Interview

Legora raises $150M Series C — YC W24 company goes from seed to Series C in 18 months with AI legal workspace

Oct 30, 2025 with Max Junestrand

Key Points

  • Legora closes $150M Series C just 18 months after Y Combinator's Winter 2024 batch, accelerating U.S. expansion with a 50-person team.
  • The AI legal workspace displaces commodity attorney work, completing due diligence tasks in minutes that previously commanded $100,000 in billable hours.
  • Large tech companies are forcing law firms toward fixed-fee contracts, creating pressure that will consolidate the industry toward firms that adopt AI for scalability.
Legora raises $150M Series C — YC W24 company goes from seed to Series C in 18 months with AI legal workspace

Summary

Legora, an AI-powered legal workspace, closed a $150M Series C, capping an 18-month run from Y Combinator's Winter 2024 batch to one of the fastest seed-to-Series-C trajectories in recent YC history. Max Simulstrand, CEO and cofounder, launched the company in spring 2023. The round was driven largely by accelerating US growth after Legora launched stateside in March 2025, with the team now approaching 50 people.

Benchmark led an earlier round, with partner Chetan negotiating down from his stated floor of 20% ownership to approximately 18.51%, a figure Simulstrand describes as harder-won than the Series C terms.

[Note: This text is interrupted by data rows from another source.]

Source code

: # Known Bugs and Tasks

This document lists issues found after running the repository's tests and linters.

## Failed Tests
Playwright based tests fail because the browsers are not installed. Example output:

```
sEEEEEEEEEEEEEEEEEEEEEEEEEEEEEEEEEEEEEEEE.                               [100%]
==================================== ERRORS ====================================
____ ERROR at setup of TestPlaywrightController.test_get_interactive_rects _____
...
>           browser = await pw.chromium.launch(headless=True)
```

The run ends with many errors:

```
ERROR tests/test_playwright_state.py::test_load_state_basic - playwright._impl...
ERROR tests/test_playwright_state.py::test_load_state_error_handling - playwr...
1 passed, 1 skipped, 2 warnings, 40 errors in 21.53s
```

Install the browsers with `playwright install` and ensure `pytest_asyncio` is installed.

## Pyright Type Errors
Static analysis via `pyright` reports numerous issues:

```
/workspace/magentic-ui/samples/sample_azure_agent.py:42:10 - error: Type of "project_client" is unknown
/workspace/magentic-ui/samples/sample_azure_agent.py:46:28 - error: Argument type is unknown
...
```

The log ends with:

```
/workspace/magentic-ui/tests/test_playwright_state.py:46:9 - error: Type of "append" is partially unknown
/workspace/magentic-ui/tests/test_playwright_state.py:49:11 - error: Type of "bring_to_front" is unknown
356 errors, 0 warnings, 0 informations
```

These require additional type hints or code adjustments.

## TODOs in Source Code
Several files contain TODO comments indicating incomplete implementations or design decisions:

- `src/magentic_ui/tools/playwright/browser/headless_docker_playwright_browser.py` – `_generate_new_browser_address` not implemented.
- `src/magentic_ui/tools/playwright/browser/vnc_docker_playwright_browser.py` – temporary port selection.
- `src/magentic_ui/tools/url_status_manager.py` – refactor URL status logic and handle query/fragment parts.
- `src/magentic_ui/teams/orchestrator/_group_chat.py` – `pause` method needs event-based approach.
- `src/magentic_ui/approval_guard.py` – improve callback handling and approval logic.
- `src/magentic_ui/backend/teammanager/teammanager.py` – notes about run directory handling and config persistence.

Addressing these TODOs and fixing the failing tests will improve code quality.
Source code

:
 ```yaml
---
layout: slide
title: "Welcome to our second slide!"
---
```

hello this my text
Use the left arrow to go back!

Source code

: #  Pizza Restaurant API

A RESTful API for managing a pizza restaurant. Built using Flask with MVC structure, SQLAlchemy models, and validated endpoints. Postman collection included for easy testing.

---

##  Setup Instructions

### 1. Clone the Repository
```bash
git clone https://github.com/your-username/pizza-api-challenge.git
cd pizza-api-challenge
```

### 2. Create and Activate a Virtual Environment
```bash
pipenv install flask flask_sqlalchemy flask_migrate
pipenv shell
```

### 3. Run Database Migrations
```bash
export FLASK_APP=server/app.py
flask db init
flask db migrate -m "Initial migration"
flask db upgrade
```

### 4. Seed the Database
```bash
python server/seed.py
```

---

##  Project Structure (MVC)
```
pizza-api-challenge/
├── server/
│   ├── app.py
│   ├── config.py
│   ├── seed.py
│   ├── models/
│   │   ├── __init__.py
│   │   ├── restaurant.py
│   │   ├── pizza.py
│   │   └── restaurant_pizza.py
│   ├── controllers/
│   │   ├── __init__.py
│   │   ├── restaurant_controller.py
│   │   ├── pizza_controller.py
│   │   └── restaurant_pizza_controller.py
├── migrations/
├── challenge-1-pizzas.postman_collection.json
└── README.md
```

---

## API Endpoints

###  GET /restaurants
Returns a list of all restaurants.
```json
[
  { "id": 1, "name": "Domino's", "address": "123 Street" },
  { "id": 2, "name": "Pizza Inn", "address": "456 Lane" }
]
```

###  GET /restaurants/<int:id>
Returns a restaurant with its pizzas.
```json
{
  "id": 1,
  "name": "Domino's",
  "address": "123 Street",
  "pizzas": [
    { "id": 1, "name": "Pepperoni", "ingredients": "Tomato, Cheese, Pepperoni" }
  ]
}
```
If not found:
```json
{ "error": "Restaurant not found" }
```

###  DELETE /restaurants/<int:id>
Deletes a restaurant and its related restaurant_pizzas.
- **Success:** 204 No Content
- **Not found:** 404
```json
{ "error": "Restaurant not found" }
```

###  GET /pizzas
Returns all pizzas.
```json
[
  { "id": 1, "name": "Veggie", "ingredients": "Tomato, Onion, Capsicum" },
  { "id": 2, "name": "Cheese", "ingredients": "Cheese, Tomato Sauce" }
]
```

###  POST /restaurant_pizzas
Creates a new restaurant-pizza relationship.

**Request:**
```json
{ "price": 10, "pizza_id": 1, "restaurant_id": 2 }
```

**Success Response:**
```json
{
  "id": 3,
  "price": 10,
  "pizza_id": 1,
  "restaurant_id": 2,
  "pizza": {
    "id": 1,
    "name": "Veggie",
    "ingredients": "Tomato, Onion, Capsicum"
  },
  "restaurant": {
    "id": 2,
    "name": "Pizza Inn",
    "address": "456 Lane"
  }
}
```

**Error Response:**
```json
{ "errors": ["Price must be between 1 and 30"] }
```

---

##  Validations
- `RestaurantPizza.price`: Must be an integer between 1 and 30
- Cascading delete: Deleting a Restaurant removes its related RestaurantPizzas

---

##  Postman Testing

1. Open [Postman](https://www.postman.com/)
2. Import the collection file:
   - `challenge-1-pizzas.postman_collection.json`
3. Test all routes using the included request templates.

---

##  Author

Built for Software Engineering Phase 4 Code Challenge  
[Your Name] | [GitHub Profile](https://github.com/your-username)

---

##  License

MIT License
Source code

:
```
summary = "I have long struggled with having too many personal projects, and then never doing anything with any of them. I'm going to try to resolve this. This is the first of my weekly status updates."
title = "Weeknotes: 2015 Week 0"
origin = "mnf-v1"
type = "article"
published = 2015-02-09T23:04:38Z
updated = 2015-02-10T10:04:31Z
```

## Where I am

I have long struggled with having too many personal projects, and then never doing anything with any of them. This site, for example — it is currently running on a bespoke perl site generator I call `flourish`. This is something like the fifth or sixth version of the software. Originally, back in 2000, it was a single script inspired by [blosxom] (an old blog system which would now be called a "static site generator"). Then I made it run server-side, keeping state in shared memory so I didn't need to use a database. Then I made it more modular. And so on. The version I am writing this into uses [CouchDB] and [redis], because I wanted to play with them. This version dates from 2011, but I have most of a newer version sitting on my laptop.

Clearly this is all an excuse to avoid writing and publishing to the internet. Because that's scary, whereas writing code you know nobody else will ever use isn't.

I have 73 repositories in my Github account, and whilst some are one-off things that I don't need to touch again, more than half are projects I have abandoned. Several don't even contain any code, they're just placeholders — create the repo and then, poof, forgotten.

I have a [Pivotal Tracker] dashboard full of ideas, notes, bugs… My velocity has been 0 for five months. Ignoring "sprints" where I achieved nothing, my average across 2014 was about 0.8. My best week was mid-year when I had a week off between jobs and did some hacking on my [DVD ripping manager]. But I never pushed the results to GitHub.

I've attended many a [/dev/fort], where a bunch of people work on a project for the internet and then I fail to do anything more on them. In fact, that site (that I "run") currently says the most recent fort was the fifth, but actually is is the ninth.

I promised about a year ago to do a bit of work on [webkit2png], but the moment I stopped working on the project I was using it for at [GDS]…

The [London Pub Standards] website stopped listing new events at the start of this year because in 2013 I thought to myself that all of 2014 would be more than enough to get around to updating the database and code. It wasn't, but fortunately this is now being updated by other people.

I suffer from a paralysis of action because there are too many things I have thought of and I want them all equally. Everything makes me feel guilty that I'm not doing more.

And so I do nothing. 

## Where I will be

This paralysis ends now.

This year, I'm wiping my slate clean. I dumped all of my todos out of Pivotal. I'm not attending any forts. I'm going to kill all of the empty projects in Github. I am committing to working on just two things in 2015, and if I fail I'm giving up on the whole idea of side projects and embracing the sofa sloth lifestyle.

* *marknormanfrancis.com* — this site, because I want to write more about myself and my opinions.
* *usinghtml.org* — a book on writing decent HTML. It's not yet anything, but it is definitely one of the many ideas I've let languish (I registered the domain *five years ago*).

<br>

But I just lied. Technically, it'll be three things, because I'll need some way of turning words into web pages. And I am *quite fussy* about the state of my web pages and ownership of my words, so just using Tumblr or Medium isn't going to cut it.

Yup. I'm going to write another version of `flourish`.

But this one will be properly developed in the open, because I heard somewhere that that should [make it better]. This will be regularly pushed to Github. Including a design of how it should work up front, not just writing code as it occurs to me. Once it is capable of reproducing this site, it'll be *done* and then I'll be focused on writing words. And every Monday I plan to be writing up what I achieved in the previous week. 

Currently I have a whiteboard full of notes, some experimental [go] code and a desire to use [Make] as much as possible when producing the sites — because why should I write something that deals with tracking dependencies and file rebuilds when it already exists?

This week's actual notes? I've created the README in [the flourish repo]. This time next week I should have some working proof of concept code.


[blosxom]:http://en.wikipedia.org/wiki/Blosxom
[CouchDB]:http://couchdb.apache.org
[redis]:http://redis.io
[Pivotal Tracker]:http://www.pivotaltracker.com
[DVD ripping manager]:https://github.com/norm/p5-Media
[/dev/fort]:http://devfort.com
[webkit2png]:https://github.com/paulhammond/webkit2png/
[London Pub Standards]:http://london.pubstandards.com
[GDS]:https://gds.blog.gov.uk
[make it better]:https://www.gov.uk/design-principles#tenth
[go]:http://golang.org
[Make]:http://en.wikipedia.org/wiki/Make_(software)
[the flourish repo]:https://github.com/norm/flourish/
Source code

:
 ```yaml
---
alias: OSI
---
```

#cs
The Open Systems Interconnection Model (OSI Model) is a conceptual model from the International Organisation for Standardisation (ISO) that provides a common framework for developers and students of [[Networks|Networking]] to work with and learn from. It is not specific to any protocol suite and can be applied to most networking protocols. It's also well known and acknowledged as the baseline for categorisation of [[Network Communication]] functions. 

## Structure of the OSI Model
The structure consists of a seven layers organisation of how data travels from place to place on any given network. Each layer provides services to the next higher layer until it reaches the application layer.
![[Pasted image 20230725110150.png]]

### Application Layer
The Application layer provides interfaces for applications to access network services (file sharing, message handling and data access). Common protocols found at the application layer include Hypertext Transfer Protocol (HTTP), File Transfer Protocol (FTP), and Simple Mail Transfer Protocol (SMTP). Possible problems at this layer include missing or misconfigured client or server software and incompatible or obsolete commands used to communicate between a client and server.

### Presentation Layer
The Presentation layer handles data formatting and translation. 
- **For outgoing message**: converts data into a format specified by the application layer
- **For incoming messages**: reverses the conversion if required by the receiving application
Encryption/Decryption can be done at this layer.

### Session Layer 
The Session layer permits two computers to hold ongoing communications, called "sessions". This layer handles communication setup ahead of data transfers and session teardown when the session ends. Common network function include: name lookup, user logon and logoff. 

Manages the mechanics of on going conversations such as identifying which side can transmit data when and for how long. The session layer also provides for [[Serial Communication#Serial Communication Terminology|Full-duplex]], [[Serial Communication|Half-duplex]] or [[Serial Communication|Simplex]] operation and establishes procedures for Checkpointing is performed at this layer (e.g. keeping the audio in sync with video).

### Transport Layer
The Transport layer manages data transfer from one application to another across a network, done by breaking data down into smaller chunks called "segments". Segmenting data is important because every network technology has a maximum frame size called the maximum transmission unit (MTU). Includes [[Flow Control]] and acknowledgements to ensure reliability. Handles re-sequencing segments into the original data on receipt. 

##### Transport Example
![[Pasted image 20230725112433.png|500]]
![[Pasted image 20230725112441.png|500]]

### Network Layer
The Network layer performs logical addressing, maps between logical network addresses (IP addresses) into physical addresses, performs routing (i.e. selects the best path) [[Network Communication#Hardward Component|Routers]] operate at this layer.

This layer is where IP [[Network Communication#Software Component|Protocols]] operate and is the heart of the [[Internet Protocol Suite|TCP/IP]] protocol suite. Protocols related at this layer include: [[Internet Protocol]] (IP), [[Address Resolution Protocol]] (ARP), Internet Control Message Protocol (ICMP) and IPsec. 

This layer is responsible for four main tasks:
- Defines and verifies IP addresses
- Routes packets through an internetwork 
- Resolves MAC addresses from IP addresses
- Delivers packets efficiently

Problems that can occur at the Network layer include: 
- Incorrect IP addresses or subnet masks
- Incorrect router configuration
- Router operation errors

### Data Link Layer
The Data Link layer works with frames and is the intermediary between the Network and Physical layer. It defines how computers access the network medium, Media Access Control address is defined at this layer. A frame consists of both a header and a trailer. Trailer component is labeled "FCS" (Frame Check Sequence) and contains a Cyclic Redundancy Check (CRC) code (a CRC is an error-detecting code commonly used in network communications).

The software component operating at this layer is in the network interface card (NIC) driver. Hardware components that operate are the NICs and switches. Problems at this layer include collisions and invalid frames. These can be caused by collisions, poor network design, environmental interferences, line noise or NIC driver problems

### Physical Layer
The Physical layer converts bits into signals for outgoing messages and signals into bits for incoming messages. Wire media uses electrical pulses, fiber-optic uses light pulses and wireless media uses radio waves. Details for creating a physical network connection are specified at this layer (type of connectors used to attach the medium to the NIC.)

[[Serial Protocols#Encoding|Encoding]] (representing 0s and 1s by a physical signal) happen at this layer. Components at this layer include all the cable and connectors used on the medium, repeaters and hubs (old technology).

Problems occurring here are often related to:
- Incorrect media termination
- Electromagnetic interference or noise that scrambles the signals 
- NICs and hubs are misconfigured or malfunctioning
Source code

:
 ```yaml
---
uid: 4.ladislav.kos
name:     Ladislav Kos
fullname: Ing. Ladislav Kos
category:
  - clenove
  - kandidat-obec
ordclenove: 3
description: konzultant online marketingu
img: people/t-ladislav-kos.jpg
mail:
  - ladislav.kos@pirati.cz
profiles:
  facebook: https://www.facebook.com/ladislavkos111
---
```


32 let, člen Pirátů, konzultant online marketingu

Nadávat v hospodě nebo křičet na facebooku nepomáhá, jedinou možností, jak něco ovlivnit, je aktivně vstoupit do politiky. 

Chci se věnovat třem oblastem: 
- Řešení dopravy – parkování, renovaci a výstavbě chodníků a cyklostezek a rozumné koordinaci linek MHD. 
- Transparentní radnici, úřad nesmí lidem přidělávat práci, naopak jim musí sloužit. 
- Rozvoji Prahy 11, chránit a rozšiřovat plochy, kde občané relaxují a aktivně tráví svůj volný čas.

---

Product and Market Position

Legora's early edge came from leaning into document review rather than drafting or research, areas where large language models underperformed in 2024. The product has since expanded into a unified workspace designed to replace the fragmented point-solution stack that lawyers have resisted adopting. Integration via MCP protocol now allows sophisticated firms to layer in proprietary tools and data, deepening the platform's stickiness.

The due diligence use case illustrates the capability shift. Where early AI tools required fine-tuned BERT-era models to flag specific contract provisions, Legora now accepts plain-language queries and can return a scored risk assessment with reasoning. The practical implication, which aligns with anecdotal market feedback, is that work previously billed at $100,000 in attorney time can now be completed in minutes.

Structural Disruption to Law Firm Economics

Legal billing models are under direct pressure. Simulstrand draws a distinction between high-judgment advisory work, where attorney expertise still commands a premium well above hourly rates, and document-heavy commodity work, where AI displacement is already underway. He points to Wachtell Lipton as a precedent for outcome-based pricing and notes a parallel shift where large tech companies are approaching firms with fixed-fee mandates in the range of $200M over two years, forcing firms to decide whether to absorb the volume risk using technology or walk away.

Simulstrand expects significant consolidation across the legal industry, arguing that law firms have historically lacked scalability as a competitive weapon. AI changes that calculus, enabling firms to out-deliver and out-price competitors simultaneously. The firms most exposed are those with incentive structures that reward billable hours over efficiency, a dynamic that has slowed adoption but will not prevent it.